You may certainly join me in reminiscing if you have seen the place of your formative years morph from a strong, supportive “little town” to an indifferent, even daunting, monolith. Dare we dream that the best days of healthy neighborhoods and welcoming Main Streets may yet lie ahead?
Get real, you say? What kind of earthshaking changes would local the local environment have to make to build the spirit of Main Street, not merely occupy space on it?

For starters, how about businesses becoming more family-friendly? Why will moms and dads drive extra miles to shop at mega-store A rather than mega-store B simply because the former has a supervised play area for their kids? What about incentives for employees to get more involved with their kids and neighborhoods? How about businesses giving incentives for good grades and perfect attendance? I remember that in my first days of college, I stopped for lunch in a little local deli. “Where are you going to school?” the counter guy asked. I told him. “You bring me back straight A’s after your first semester, and anything on the menu is on me!” Well, I did. And he did. In New York City.

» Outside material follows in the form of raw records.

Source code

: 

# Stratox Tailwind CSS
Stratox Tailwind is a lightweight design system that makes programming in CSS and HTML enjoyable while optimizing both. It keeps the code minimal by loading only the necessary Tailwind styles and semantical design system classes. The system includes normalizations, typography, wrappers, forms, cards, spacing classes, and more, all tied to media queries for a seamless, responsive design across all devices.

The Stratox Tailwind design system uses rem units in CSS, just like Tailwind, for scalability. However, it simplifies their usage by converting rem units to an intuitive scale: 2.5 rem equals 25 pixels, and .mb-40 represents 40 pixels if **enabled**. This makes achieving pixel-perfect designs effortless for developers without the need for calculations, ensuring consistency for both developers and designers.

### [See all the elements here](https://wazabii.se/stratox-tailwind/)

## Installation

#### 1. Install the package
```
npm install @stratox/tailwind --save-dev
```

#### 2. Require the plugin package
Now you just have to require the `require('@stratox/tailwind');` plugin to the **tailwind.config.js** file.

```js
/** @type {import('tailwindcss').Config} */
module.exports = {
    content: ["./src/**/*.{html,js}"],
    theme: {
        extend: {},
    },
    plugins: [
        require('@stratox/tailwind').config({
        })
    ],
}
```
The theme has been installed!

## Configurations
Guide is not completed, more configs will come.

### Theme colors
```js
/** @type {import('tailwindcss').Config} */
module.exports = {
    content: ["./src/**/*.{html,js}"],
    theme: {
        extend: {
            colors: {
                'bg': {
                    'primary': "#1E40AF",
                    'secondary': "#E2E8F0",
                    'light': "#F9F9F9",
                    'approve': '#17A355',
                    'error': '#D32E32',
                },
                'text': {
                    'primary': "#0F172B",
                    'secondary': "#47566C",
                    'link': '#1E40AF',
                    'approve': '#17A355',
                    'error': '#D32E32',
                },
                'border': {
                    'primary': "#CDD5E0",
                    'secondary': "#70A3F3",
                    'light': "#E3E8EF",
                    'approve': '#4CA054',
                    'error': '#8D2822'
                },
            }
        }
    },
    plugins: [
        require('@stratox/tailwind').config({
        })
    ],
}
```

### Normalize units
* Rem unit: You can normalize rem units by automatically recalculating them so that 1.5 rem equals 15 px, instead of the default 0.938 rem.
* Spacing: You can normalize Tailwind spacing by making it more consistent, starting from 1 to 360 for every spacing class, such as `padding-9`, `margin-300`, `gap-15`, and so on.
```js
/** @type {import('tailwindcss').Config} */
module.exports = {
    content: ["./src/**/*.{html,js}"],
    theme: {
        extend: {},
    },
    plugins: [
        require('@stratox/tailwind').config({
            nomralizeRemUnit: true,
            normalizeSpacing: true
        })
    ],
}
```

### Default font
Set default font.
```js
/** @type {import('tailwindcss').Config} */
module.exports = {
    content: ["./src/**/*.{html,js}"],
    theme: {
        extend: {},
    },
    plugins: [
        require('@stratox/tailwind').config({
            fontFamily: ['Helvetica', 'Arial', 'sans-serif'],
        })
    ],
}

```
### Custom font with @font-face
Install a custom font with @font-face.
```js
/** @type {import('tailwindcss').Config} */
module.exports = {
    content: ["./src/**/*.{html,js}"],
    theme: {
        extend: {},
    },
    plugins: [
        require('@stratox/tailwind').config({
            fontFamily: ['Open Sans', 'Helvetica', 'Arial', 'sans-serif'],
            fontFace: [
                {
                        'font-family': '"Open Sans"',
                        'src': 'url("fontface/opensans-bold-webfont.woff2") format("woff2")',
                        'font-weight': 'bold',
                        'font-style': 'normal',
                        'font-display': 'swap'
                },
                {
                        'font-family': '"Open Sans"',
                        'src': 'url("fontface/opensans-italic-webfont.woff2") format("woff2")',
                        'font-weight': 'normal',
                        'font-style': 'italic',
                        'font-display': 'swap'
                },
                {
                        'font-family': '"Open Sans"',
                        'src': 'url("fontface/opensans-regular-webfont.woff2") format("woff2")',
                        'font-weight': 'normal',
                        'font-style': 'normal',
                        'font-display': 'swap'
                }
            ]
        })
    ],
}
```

I think you get the picture.

It’s way too soon to toss hope of neighborhood renewal on the rerun pile with Andy and Opie. We have seen what happens when a child grow up in an indifferent community. Unless s/he has had the fortune of encountering one or two people who really care, the numbness into which s/he grows will produce more a robot than a truly human being.

If we want our kids to grow up human, first we must take back our Main Street. Make it a safe, friendly, supportive place to spend our comings and goings. Neighborhood energies and resources will soon gravitate toward that nucleus, and as energies coalesce, healthy communities will be reborn.

And then, I’ll treat you to a Coke at Pete’s.